It can also be registered as a transform as described in :class:`Length`.
Usage example::
>>> from django.db.models.functions import Upper
>>> Author.objects.create(name='Margaret Smith')
>>> author = Author.objects.annotate(name_upper=Upper('name')).get()
>>> print(author.name_upper)
MARGARET SMITH
Date Functions
==============
.. module:: django.db.models.functions.datetime
.. versionadded:: 1.10
We'll be using the following model in examples of each function::
class Experiment(models.Model):
start_time = models.DateTimeField()
start_date = models.DateField(null=True, blank=True)
end_time = models.DateTimeField(null=True, blank=True)
end_date = models.DateField(null=True, blank=True)
``Extract``
-----------
.. class:: Extract(expression, lookup_name=None, tzinfo=None, **extra)
Extracts a component of a date as a number.
Takes an ``expression`` representing a ``DateField`` or ``DateTimeField`` and a
``lookup_name``, and returns the part of the date referenced by ``lookup_name``
as an ``IntegerField``. Django usually uses the databases' extract function, so
you may use any ``lookup_name`` that your database supports. A ``tzinfo``
subclass, usually provided by ``pytz``, can be passed to extract a value in a
specific timezone.
Given the datetime ``2015-06-15 23:30:01.000321+00:00``, the built-in
``lookup_name``\s return:
* "year": 2015
* "month": 6
* "day": 15
* "week_day": 2
* "hour": 23
* "minute": 30
* "second": 1
If a different timezone like ``Australia/Melbourne`` is active in Django, then
the datetime is converted to the timezone before the value is extracted. The
timezone offset for Melbourne in the example date above is +10:00. The values
returned when this timezone is active will be the same as above except for:
* "day": 16
* "week_day": 3
* "hour": 9
.. admonition:: ``week_day`` values
The ``week_day`` ``lookup_type`` is calculated differently from most
databases and from Python's standard functions.

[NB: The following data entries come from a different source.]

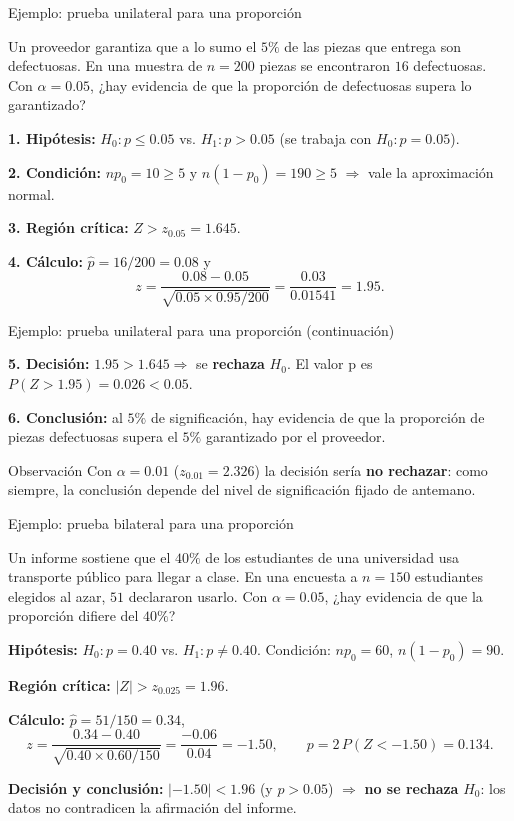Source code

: \documentclass[aspectratio=169,11pt]{beamer}
\begin{document}
\begin{frame}{Ejemplo: prueba unilateral para una proporción}
\begin{example}
Un proveedor garantiza que a lo sumo el $5\%$ de las piezas que entrega son defectuosas. En una muestra de $n=200$ piezas se encontraron $16$ defectuosas. Con $\alpha=0.05$, ¿hay evidencia de que la proporción de defectuosas supera lo garantizado?

\textbf{1. Hipótesis:} $H_0:p\le0.05$ vs. $H_1:p>0.05$ (se trabaja con $H_0:p=0.05$).

\textbf{2. Condición:} $np_0=10\ge5$ y $n(1-p_0)=190\ge5$ $\Rightarrow$ vale la aproximación normal.

\textbf{3. Región crítica:} $Z>z_{0.05}=1.645$.

\textbf{4. Cálculo:} $\hat p=16/200=0.08$ y
\[
z=\frac{0.08-0.05}{\sqrt{0.05\times0.95/200}}=\frac{0.03}{0.01541}=1.95.
\]
\end{example}
\end{frame}

\begin{frame}{Ejemplo: prueba unilateral para una proporción (continuación)}
\begin{example}
\textbf{5. Decisión:} $1.95>1.645\Rightarrow$ se \textbf{rechaza} $H_0$. El valor p es $P(Z>1.95)=0.026<0.05$.

\textbf{6. Conclusión:} al $5\%$ de significación, hay evidencia de que la proporción de piezas defectuosas supera el $5\%$ garantizado por el proveedor.
\end{example}

\begin{alertblock}{Observación}
Con $\alpha=0.01$ ($z_{0.01}=2.326$) la decisión sería \textbf{no rechazar}: como siempre, la conclusión depende del nivel de significación fijado de antemano.
\end{alertblock}
\end{frame}

\begin{frame}{Ejemplo: prueba bilateral para una proporción}
\begin{example}
Un informe sostiene que el $40\%$ de los estudiantes de una universidad usa transporte público para llegar a clase. En una encuesta a $n=150$ estudiantes elegidos al azar, $51$ declararon usarlo. Con $\alpha=0.05$, ¿hay evidencia de que la proporción difiere del $40\%$?

\textbf{Hipótesis:} $H_0:p=0.40$ vs. $H_1:p\neq0.40$. Condición: $np_0=60$, $n(1-p_0)=90$.

\textbf{Región crítica:} $|Z|>z_{0.025}=1.96$.

\textbf{Cálculo:} $\hat p=51/150=0.34$,
\[
z=\frac{0.34-0.40}{\sqrt{0.40\times0.60/150}}=\frac{-0.06}{0.04}=-1.50, \qquad p=2\,P(Z<-1.50)=0.134.
\]

\textbf{Decisión y conclusión:} $|-1.50|<1.96$ (y $p>0.05$) $\Rightarrow$ \textbf{no se rechaza} $H_0$: los datos no contradicen la afirmación del informe.
\end{example}
\end{frame}
\end{document}
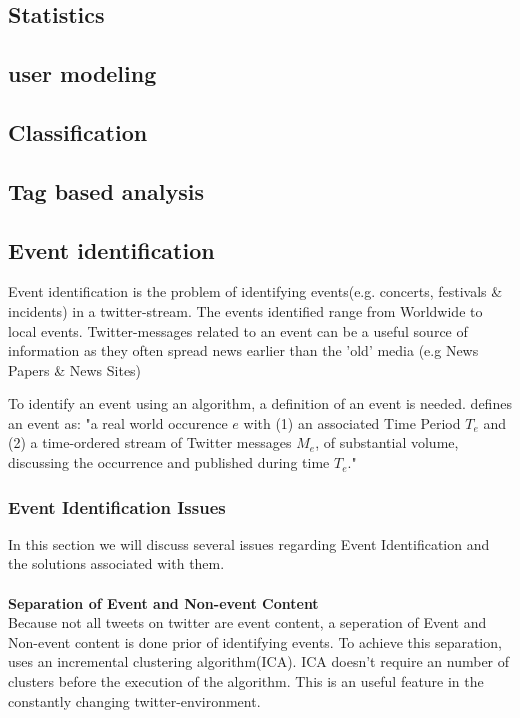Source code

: \documentclass{article}
\begin{document}
\subsection{Statistics}
\subsection{user modeling}
\subsection{Classification}
\subsection{Tag based analysis}
\subsection{Event identification}

Event identification is the problem of identifying events(e.g. concerts, festivals \& incidents) in a twitter-stream. The events identified range from Worldwide to local events. Twitter-messages related to an event can be a useful source of information as they often spread news earlier than the 'old' media (e.g News Papers \& News Sites)

To identify an event using an algorithm, a definition of an event is needed. \cite{eventident} defines an event as: "a real world occurence $e$ with (1) an associated Time Period $T_e$ and (2) a time-ordered stream of Twitter messages $M_e$, of substantial volume, discussing the
occurrence and published during time $T_e$."

\subsubsection{Event Identification Issues}
In this section we will discuss several issues regarding Event Identification and the solutions associated with them.
\\\\ 
\textbf{Separation of Event and Non-event Content}\\
Because not all tweets on twitter are event content, a seperation of Event and Non-event content is done prior of identifying events. To achieve this separation, \cite{eventident} uses an incremental clustering algorithm(ICA). ICA doesn't require an number of clusters before the execution of the algorithm. This is an useful feature in the constantly changing twitter-environment.
\end{document}
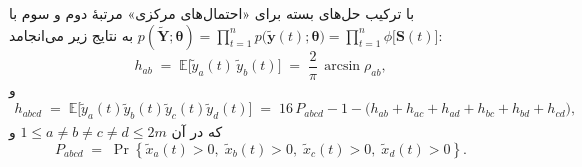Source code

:\begin{اثبات}
	
	با ترکیب حل‌های بسته برای «احتمال‌های  مرکزی» مرتبهٔ دوم و سوم با \linebreak
	$
	p(\tilde{\mathbf{Y}};\boldsymbol{\theta})
	= \prod_{t=1}^n p\bigl(\tilde{\mathbf{y}}(t);\boldsymbol{\theta}\bigr)
	= \prod_{t=1}^n \phi\bigl[\mathbf{S}(t)\bigr]
	$
	به نتایج زیر می‌انجامد:
	\begin{equation}
		h_{ab}\;=\;\mathbb{E}\!\big[\tilde y_{a}(t)\,\tilde y_{b}(t)\big]
		\;=\;\frac{2}{\pi}\,\arcsin \rho_{ab}, \label{eq:hab}
	\end{equation}
	و
	\begin{equation}
		\begin{aligned}
			h_{abcd}\;=\;\mathbb{E}\!\big[\tilde y_{a}(t)\tilde y_{b}(t)\tilde y_{c}(t)\tilde y_{d}(t)\big]
			\;=\;16\,P_{abcd}-1
			-\big(h_{ab}+h_{ac}+h_{ad}+h_{bc}+h_{bd}+h_{cd}\big),
		\end{aligned} \label{eq:habcd}
	\end{equation}
	که در آن \(1\le a\neq b\neq c\neq d\le 2m\) و
	\begin{equation}
		P_{abcd}\;=\;\Pr\!\left\{ \tilde x_{a}(t)>0,\;\tilde x_{b}(t)>0,\;\tilde x_{c}(t)>0,\;\tilde x_{d}(t)>0 \right\}.
	\end{equation}
	

\end{اثبات}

This function will return
``1`` for Sunday, ``2`` for Monday, through ``7`` for Saturday.
The equivalent calculation in Python is::
>>> from datetime import datetime
>>> dt = datetime(2015, 6, 15)
>>> (dt.isoweekday() % 7) + 1
2
Each ``lookup_name`` above has a corresponding ``Extract`` subclass (listed
below) that should typically be used instead of the more verbose equivalent,
e.g. use ``ExtractYear(...)`` rather than ``Extract(..., lookup_name='year')``.
Usage example::
>>> from datetime import datetime
>>> from django.db.models.functions import Extract
>>> start = datetime(2015, 6, 15)
>>> end = datetime(2015, 7, 2)
>>> Experiment.objects.create(
... start_time=start, start_date=start.date(),
... end_time=end, end_date=end.date())
>>> # Add the experiment start year as a field in the QuerySet.
>>> experiment = Experiment.objects.annotate(
... start_year=Extract('start_time', 'year')).get()
>>> experiment.start_year
2015
>>> # How many experiments completed in the same year in which they started?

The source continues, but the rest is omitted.